<<<<
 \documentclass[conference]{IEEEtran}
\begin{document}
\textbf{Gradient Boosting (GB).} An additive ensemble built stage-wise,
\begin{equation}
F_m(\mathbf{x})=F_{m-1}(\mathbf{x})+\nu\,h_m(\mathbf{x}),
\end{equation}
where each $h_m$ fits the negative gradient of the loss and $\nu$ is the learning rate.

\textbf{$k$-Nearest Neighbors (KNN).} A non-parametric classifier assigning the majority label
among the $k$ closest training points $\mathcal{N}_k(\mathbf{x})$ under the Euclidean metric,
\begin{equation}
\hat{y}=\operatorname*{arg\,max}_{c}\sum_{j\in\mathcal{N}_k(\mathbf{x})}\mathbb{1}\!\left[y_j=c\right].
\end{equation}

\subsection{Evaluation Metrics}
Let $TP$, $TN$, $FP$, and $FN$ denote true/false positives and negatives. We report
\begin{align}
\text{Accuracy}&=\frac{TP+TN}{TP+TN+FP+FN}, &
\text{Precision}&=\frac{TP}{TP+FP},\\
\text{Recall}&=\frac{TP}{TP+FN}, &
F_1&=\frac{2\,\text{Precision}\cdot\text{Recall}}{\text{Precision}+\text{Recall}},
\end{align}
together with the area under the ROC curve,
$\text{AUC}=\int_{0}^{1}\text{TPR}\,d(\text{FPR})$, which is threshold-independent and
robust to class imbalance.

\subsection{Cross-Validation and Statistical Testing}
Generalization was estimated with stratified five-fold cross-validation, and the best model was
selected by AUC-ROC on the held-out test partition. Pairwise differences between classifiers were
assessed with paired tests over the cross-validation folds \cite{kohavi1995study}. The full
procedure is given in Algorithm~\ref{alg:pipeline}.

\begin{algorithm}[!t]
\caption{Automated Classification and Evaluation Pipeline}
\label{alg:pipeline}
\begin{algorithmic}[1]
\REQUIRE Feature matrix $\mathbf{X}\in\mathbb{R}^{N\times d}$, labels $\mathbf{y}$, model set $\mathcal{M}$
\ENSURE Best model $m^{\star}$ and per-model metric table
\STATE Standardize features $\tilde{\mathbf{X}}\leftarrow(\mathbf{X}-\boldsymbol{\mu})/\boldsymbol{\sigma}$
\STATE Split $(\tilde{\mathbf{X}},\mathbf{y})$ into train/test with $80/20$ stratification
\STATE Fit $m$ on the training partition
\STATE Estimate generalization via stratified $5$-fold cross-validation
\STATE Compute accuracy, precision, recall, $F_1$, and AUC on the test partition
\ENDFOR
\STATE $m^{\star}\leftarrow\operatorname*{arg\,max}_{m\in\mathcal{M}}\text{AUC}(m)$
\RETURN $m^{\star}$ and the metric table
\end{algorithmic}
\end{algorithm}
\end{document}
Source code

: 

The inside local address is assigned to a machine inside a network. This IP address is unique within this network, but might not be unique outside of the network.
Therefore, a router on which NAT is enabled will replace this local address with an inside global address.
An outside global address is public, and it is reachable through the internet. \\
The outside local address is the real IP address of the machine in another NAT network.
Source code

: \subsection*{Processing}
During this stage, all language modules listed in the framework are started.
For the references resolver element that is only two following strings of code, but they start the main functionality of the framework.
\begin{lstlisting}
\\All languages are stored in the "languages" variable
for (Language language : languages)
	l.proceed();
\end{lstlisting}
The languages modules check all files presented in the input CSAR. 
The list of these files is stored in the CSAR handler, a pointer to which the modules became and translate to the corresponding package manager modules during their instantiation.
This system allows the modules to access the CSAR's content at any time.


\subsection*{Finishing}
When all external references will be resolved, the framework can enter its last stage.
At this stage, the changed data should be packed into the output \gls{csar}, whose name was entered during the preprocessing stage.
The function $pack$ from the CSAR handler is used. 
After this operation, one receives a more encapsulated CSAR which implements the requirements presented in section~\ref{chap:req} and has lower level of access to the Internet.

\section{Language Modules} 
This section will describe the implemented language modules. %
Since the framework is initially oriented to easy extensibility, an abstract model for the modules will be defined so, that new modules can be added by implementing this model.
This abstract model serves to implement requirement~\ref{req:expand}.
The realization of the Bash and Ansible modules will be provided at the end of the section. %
>>>>
## TASK TO COMPLETE
Count each line above in which the string "begin" appears, then state only the total.

## EXERCISE RESULT
7